§ **Problem statement**:
If a line in the records contains the string "DESCRIBE", show that line.

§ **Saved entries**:
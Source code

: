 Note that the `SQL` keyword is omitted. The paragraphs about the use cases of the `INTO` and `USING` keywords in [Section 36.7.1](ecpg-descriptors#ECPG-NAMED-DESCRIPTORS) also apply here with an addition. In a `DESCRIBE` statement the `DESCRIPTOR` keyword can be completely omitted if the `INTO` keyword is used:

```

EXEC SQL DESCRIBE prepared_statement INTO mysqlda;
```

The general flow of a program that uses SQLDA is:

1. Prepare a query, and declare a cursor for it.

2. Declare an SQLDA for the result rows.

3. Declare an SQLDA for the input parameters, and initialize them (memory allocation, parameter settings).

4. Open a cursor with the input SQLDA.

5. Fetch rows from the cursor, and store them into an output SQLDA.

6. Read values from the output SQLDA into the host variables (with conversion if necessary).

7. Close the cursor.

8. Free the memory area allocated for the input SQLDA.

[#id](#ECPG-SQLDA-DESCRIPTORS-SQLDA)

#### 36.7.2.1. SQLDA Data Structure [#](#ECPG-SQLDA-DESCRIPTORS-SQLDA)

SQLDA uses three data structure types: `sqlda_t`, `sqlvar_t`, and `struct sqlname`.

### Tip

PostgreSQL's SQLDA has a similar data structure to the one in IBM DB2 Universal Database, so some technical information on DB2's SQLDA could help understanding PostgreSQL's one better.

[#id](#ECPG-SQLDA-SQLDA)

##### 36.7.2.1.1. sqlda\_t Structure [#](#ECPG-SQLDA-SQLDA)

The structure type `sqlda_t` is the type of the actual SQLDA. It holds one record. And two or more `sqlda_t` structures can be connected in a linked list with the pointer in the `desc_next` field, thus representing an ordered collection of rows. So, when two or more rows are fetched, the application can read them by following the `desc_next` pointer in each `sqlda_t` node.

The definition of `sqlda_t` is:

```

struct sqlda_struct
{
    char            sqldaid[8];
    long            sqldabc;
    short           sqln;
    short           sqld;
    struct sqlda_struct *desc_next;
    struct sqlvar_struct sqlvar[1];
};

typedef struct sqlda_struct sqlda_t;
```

==

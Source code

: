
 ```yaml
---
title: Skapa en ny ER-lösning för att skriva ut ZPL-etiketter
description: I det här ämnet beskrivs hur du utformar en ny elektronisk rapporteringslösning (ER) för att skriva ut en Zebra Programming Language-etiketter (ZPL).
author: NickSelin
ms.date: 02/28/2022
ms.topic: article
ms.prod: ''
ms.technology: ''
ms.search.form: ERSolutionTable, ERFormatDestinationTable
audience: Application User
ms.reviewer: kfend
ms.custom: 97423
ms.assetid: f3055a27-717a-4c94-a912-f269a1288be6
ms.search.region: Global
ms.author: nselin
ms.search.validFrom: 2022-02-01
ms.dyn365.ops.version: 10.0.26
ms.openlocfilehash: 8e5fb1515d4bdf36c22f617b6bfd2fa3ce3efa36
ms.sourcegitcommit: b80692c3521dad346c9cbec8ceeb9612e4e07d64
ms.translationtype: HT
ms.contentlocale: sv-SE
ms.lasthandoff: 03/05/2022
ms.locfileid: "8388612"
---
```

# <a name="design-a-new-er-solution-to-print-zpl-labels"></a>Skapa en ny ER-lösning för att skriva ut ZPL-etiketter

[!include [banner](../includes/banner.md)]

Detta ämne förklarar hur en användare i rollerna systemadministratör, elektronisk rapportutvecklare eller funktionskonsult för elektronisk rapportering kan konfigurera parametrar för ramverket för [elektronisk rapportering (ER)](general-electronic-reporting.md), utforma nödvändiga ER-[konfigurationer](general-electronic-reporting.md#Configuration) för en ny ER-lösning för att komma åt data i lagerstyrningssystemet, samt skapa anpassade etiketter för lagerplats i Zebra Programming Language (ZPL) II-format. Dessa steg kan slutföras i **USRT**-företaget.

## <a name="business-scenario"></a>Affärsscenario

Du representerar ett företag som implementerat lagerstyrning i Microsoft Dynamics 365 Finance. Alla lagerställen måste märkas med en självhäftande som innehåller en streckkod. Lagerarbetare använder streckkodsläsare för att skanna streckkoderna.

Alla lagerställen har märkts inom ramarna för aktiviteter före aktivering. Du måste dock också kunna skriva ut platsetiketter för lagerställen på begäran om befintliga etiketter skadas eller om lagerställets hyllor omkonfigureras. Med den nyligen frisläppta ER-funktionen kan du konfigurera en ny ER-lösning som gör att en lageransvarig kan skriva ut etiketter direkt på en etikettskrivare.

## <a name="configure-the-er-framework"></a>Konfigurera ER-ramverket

§ **Response to the task**:
: Note that the `SQL` keyword is omitted. The paragraphs about the use cases of the `INTO` and `USING` keywords in [Section 36.7.1](ecpg-descriptors#ECPG-NAMED-DESCRIPTORS) also apply here with an addition. In a `DESCRIBE` statement the `DESCRIPTOR` keyword can be completely omitted if the `INTO` keyword is used:
EXEC SQL DESCRIBE prepared_statement INTO mysqlda;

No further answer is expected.